▽

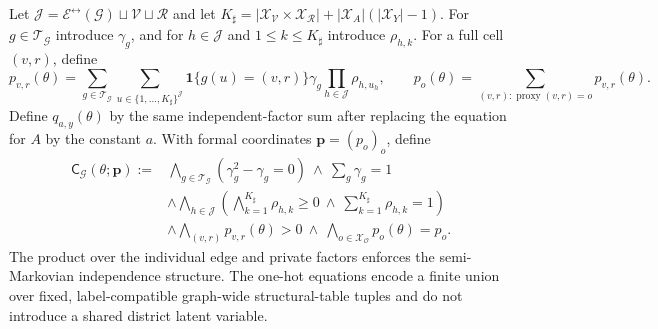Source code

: Let \(\mathcal J=\mathcal E^{\leftrightarrow}(\mathcal G)\sqcup\mathcal V\sqcup\mathcal R\) and let \(K_{\sharp}=|\mathcal X_{\mathcal V}\times\mathcal X_{\mathcal R}|+|\mathcal X_A|(|\mathcal X_Y|-1)\). For \(g\in\mathcal T_{\mathcal G}\) introduce \(\gamma_g\), and for \(h\in\mathcal J\) and \(1\leq k\leq K_{\sharp}\) introduce \(\rho_{h,k}\). For a full cell \((v,r)\), define
\[
p_{v,r}(\theta)=\sum_{g\in\mathcal T_{\mathcal G}}\sum_{u\in\{1,\ldots,K_{\sharp}\}^{\mathcal J}}\mathbf 1\{g(u)=(v,r)\}\gamma_g\prod_{h\in\mathcal J}\rho_{h,u_h},
\qquad
p_o(\theta)=\sum_{(v,r):\operatorname{proxy}(v,r)=o}p_{v,r}(\theta).
\]
Define \(q_{a,y}(\theta)\) by the same independent-factor sum after replacing the equation for \(A\) by the constant \(a\). With formal coordinates \(\mathbf p=(p_o)_o\), define
\[
\begin{aligned}
\mathsf C_{\mathcal G}(\theta;\mathbf p):={}&
\bigwedge_{g\in\mathcal T_{\mathcal G}}(\gamma_g^2-\gamma_g=0)
\ \wedge\ \sum_g\gamma_g=1\\
&\wedge\bigwedge_{h\in\mathcal J}
\left(\bigwedge_{k=1}^{K_{\sharp}}\rho_{h,k}\geq0
\ \wedge\ \sum_{k=1}^{K_{\sharp}}\rho_{h,k}=1\right)\\
&\wedge\bigwedge_{(v,r)}p_{v,r}(\theta)>0
\ \wedge\ \bigwedge_{o\in\mathcal X_{\mathcal O}}p_o(\theta)=p_o.
\end{aligned}
\]
The product over the individual edge and private factors enforces the semi-Markovian independence structure. The one-hot equations encode a finite union over fixed, label-compatible graph-wide structural-table tuples and do not introduce a shared district latent variable.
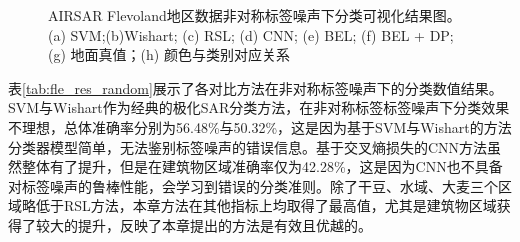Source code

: \begin{figure}[ht!]

  \caption{AIRSAR Flevoland地区数据非对称标签噪声下分类可视化结果图。(a) SVM;(b)Wishart; (c) RSL; (d) CNN; (e) BEL; (f) BEL + DP; (g) 地面真值；(h) 颜色与类别对应关系}
  \label{fig:fle_random}
\end{figure}


表\ref{tab:fle_res_random}展示了各对比方法在非对称标签噪声下的分类数值结果。SVM与Wishart作为经典的极化SAR分类方法，在非对称标签标签噪声下分类效果不理想，总体准确率分别为56.48\%与50.32\%，这是因为基于SVM与Wishart的方法分类器模型简单，无法鉴别标签噪声的错误信息。基于交叉熵损失的CNN方法虽然整体有了提升，但是在建筑物区域准确率仅为42.28\%，这是因为CNN也不具备对标签噪声的鲁棒性能，会学习到错误的分类准则。除了干豆、水域、大麦三个区域略低于RSL方法，本章方法在其他指标上均取得了最高值，尤其是建筑物区域获得了较大的提升，反映了本章提出的方法是有效且优越的。

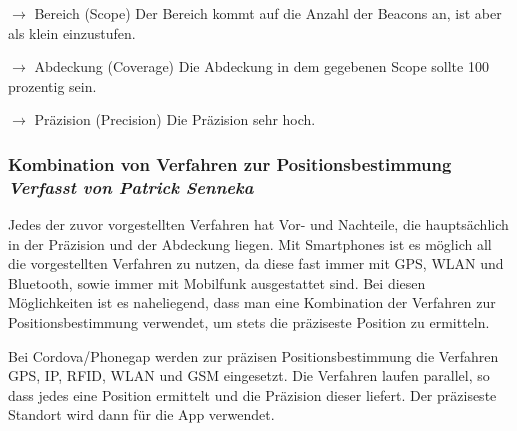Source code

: $\longrightarrow$ Bereich (Scope) Der Bereich kommt auf die Anzahl der Beacons an, ist aber als klein einzustufen.

$\longrightarrow$ Abdeckung (Coverage) Die Abdeckung in dem gegebenen Scope sollte 100 prozentig sein.

$\longrightarrow$ Präzision (Precision) Die Präzision sehr hoch. 






\subsubsection[Kombination von Verfahren zur Positionsbestimmung]{Kombination von Verfahren zur Positionsbestimmung
 \\ \textnormal{\small{\textit {Verfasst von Patrick Senneka}}}}

Jedes der zuvor vorgestellten Verfahren hat Vor- und Nachteile, die hauptsächlich in der Präzision und der Abdeckung liegen.
Mit Smartphones ist es möglich all die vorgestellten Verfahren zu nutzen, da diese fast immer mit GPS, WLAN und Bluetooth, sowie immer mit Mobilfunk ausgestattet sind.
Bei diesen Möglichkeiten ist es naheliegend, dass man eine Kombination der Verfahren zur Positionsbestimmung verwendet, um stets die präziseste Position zu ermitteln. 

Bei Cordova/Phonegap werden zur präzisen Positionsbestimmung die Verfahren GPS, IP, RFID, WLAN und GSM eingesetzt. \cite{phonegap2015}
Die Verfahren laufen parallel, so dass jedes eine Position ermittelt und die Präzision dieser liefert. Der präziseste Standort wird dann für die App verwendet.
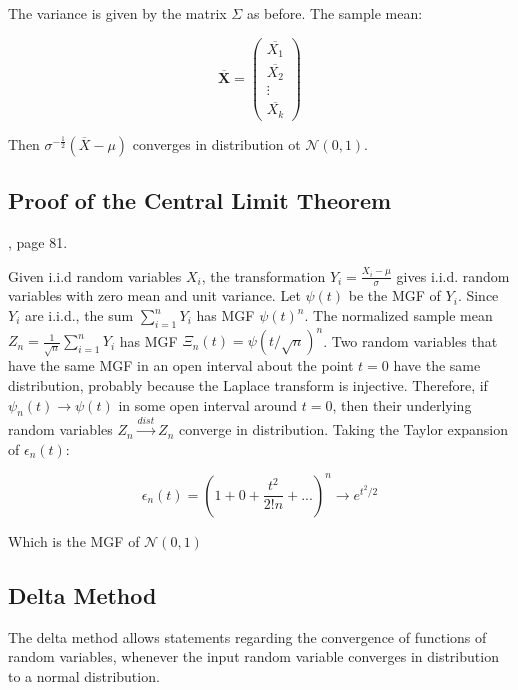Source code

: The variance is given by the matrix $\Sigma$ as before. The sample mean:

\begin{equation}
\overline{\mathbf{X}} = \left(\begin{array}{c}\overline{X_{1}}\\ \overline{X_{2}} \\ \vdots \\ \overline{X_{k}} \end{array}\right)
\end{equation}

Then $\sigma^{-\frac{1}{2}} (\overline{X}-\mu)$ converges in distribution ot $\mathscr{N}(0,1)$.


\subsection{Proof of the Central Limit Theorem}
, page 81.

Given i.i.d random variables $X_i$, the transformation $Y_i = \frac{X_i-\mu}{\sigma}$ gives i.i.d. random variables with zero mean and unit variance. Let $\psi(t)$ be the MGF of $Y_i$. Since $Y_i$ are i.i.d., the sum $\sum_{i=1}^n Y_i$ has MGF $\psi(t)^n$. The normalized sample mean $Z_n = \frac{1}{\sqrt{n}}\sum_{i=1}^n Y_i$ has MGF $\Xi_n(t)=\psi(t/\sqrt{n})^n$. Two random variables that have the same MGF in an open interval about the point $t=0$ have the same distribution, probably because the Laplace transform is injective. Therefore, if $\psi_n(t)\rightarrow \psi(t)$ in some open interval around $t=0$, then their underlying random variables $Z_n \xrightarrow{dist}Z_n$ converge in distribution. Taking the Taylor expansion of $\epsilon_n(t)$:

\begin{equation}
\epsilon_n(t) = \left(1+0+\frac{t^2}{2! n} + ... \right)^n \rightarrow e^{t^2/2}
\end{equation}

Which is the MGF of $\mathscr{N}(0,1)$

\subsection{Delta Method}

The delta method allows statements regarding the convergence of functions of random variables, whenever the input random variable converges in distribution to a normal distribution. 

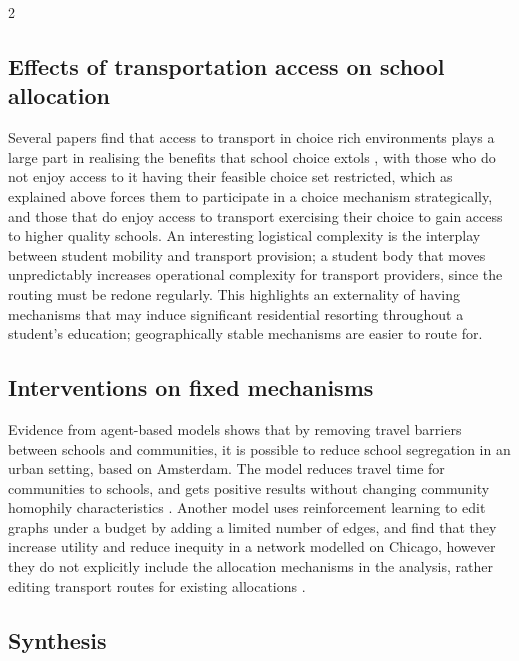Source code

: \documentclass{article}
\begin{document}
\begin{multicols}{2}
\subsection{Effects of transportation access on school allocation}
Several papers find that access to transport in choice rich environments plays a large part in realising the benefits that school choice extols \cite{sattin-bajajStudentTransportationChoiceRich2023,trajkovskiSchoolBusesMake2021,cordesDoesPupilTransportation2018}, with those who do not enjoy access to it having their feasible choice set restricted, which as explained above forces them to participate in a choice mechanism strategically, and those that do enjoy access to transport exercising their choice to gain access to higher quality schools. An interesting logistical complexity is the interplay between student mobility and transport provision; a student body that moves unpredictably increases operational complexity for transport providers, since the routing must be redone regularly. This highlights an externality of having mechanisms that may induce significant residential resorting throughout a student's education; geographically stable mechanisms are easier to route for.

\subsection{Interventions on fixed mechanisms}
Evidence from agent-based models shows that by removing travel barriers between schools and communities, it is possible to reduce school segregation in an urban setting, based on Amsterdam. The model reduces travel time for communities to schools, and gets positive results without changing community homophily characteristics \cite{michailidisTacklingSchoolSegregation2024}. Another model uses reinforcement learning to edit graphs under a budget by adding a limited number of edges, and find that they increase utility and reduce inequity in a network modelled on Chicago, however they do not explicitly include the allocation mechanisms in the analysis, rather editing transport routes for existing allocations \cite{ramachandranGAEAGraphAugmentation2021}.


\subsection{Synthesis}


\end{multicols}
\end{document}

△

Problem to solve.
Print the material verbatim; drop the pictures.

Output for this task.
Source code

: Let \(\mathcal J=\mathcal E^{\leftrightarrow}(\mathcal G)\sqcup\mathcal V\sqcup\mathcal R\) and let \(K_{\sharp}=|\mathcal X_{\mathcal V}\times\mathcal X_{\mathcal R}|+|\mathcal X_A|(|\mathcal X_Y|-1)\). For \(g\in\mathcal T_{\mathcal G}\) introduce \(\gamma_g\), and for \(h\in\mathcal J\) and \(1\leq k\leq K_{\sharp}\) introduce \(\rho_{h,k}\). For a full cell \((v,r)\), define
\[
p_{v,r}(\theta)=\sum_{g\in\mathcal T_{\mathcal G}}\sum_{u\in\{1,\ldots,K_{\sharp}\}^{\mathcal J}}\mathbf 1\{g(u)=(v,r)\}\gamma_g\prod_{h\in\mathcal J}\rho_{h,u_h},
\qquad
p_o(\theta)=\sum_{(v,r):\operatorname{proxy}(v,r)=o}p_{v,r}(\theta).
\]
Define \(q_{a,y}(\theta)\) by the same independent-factor sum after replacing the equation for \(A\) by the constant \(a\). With formal coordinates \(\mathbf p=(p_o)_o\), define
\[
\begin{aligned}
\mathsf C_{\mathcal G}(\theta;\mathbf p):={}&
\bigwedge_{g\in\mathcal T_{\mathcal G}}(\gamma_g^2-\gamma_g=0)
\ \wedge\ \sum_g\gamma_g=1\\
&\wedge\bigwedge_{h\in\mathcal J}
\left(\bigwedge_{k=1}^{K_{\sharp}}\rho_{h,k}\geq0
\ \wedge\ \sum_{k=1}^{K_{\sharp}}\rho_{h,k}=1\right)\\
&\wedge\bigwedge_{(v,r)}p_{v,r}(\theta)>0
\ \wedge\ \bigwedge_{o\in\mathcal X_{\mathcal O}}p_o(\theta)=p_o.
\end{aligned}
\]
The product over the individual edge and private factors enforces the semi-Markovian independence structure. The one-hot equations encode a finite union over fixed, label-compatible graph-wide structural-table tuples and do not introduce a shared district latent variable.
Source code

: \begin{figure}[ht!]

  \caption{AIRSAR Flevoland地区数据非对称标签噪声下分类可视化结果图。(a) SVM;(b)Wishart; (c) RSL; (d) CNN; (e) BEL; (f) BEL + DP; (g) 地面真值；(h) 颜色与类别对应关系}
  \label{fig:fle_random}
\end{figure}


表\ref{tab:fle_res_random}展示了各对比方法在非对称标签噪声下的分类数值结果。SVM与Wishart作为经典的极化SAR分类方法，在非对称标签标签噪声下分类效果不理想，总体准确率分别为56.48\%与50.32\%，这是因为基于SVM与Wishart的方法分类器模型简单，无法鉴别标签噪声的错误信息。基于交叉熵损失的CNN方法虽然整体有了提升，但是在建筑物区域准确率仅为42.28\%，这是因为CNN也不具备对标签噪声的鲁棒性能，会学习到错误的分类准则。除了干豆、水域、大麦三个区域略低于RSL方法，本章方法在其他指标上均取得了最高值，尤其是建筑物区域获得了较大的提升，反映了本章提出的方法是有效且优越的。

Source code

: $\longrightarrow$ Bereich (Scope) Der Bereich kommt auf die Anzahl der Beacons an, ist aber als klein einzustufen.

$\longrightarrow$ Abdeckung (Coverage) Die Abdeckung in dem gegebenen Scope sollte 100 prozentig sein.

$\longrightarrow$ Präzision (Precision) Die Präzision sehr hoch. 






\subsubsection[Kombination von Verfahren zur Positionsbestimmung]{Kombination von Verfahren zur Positionsbestimmung
 \\ \textnormal{\small{\textit {Verfasst von Patrick Senneka}}}}

Jedes der zuvor vorgestellten Verfahren hat Vor- und Nachteile, die hauptsächlich in der Präzision und der Abdeckung liegen.
Mit Smartphones ist es möglich all die vorgestellten Verfahren zu nutzen, da diese fast immer mit GPS, WLAN und Bluetooth, sowie immer mit Mobilfunk ausgestattet sind.
Bei diesen Möglichkeiten ist es naheliegend, dass man eine Kombination der Verfahren zur Positionsbestimmung verwendet, um stets die präziseste Position zu ermitteln. 

Bei Cordova/Phonegap werden zur präzisen Positionsbestimmung die Verfahren GPS, IP, RFID, WLAN und GSM eingesetzt. \cite{phonegap2015}
Die Verfahren laufen parallel, so dass jedes eine Position ermittelt und die Präzision dieser liefert. Der präziseste Standort wird dann für die App verwendet.
Source code

: The variance is given by the matrix $\Sigma$ as before. The sample mean:

\begin{equation}
\overline{\mathbf{X}} = \left(\begin{array}{c}\overline{X_{1}}\\ \overline{X_{2}} \\ \vdots \\ \overline{X_{k}} \end{array}\right)
\end{equation}

Then $\sigma^{-\frac{1}{2}} (\overline{X}-\mu)$ converges in distribution ot $\mathscr{N}(0,1)$.


\subsection{Proof of the Central Limit Theorem}
, page 81.

Given i.i.d random variables $X_i$, the transformation $Y_i = \frac{X_i-\mu}{\sigma}$ gives i.i.d. random variables with zero mean and unit variance. Let $\psi(t)$ be the MGF of $Y_i$. Since $Y_i$ are i.i.d., the sum $\sum_{i=1}^n Y_i$ has MGF $\psi(t)^n$. The normalized sample mean $Z_n = \frac{1}{\sqrt{n}}\sum_{i=1}^n Y_i$ has MGF $\Xi_n(t)=\psi(t/\sqrt{n})^n$. Two random variables that have the same MGF in an open interval about the point $t=0$ have the same distribution, probably because the Laplace transform is injective. Therefore, if $\psi_n(t)\rightarrow \psi(t)$ in some open interval around $t=0$, then their underlying random variables $Z_n \xrightarrow{dist}Z_n$ converge in distribution. Taking the Taylor expansion of $\epsilon_n(t)$:

\begin{equation}
\epsilon_n(t) = \left(1+0+\frac{t^2}{2! n} + ... \right)^n \rightarrow e^{t^2/2}
\end{equation}

Which is the MGF of $\mathscr{N}(0,1)$

\subsection{Delta Method}

The delta method allows statements regarding the convergence of functions of random variables, whenever the input random variable converges in distribution to a normal distribution. 

Source code

: \documentclass{article}
\begin{document}
\begin{multicols}{2}
\subsection{Effects of transportation access on school allocation}
Several papers find that access to transport in choice rich environments plays a large part in realising the benefits that school choice extols \cite{sattin-bajajStudentTransportationChoiceRich2023,trajkovskiSchoolBusesMake2021,cordesDoesPupilTransportation2018}, with those who do not enjoy access to it having their feasible choice set restricted, which as explained above forces them to participate in a choice mechanism strategically, and those that do enjoy access to transport exercising their choice to gain access to higher quality schools. An interesting logistical complexity is the interplay between student mobility and transport provision; a student body that moves unpredictably increases operational complexity for transport providers, since the routing must be redone regularly. This highlights an externality of having mechanisms that may induce significant residential resorting throughout a student's education; geographically stable mechanisms are easier to route for.

\subsection{Interventions on fixed mechanisms}
Evidence from agent-based models shows that by removing travel barriers between schools and communities, it is possible to reduce school segregation in an urban setting, based on Amsterdam. The model reduces travel time for communities to schools, and gets positive results without changing community homophily characteristics \cite{michailidisTacklingSchoolSegregation2024}. Another model uses reinforcement learning to edit graphs under a budget by adding a limited number of edges, and find that they increase utility and reduce inequity in a network modelled on Chicago, however they do not explicitly include the allocation mechanisms in the analysis, rather editing transport routes for existing allocations \cite{ramachandranGAEAGraphAugmentation2021}.


\subsection{Synthesis}


\end{multicols}
\end{document}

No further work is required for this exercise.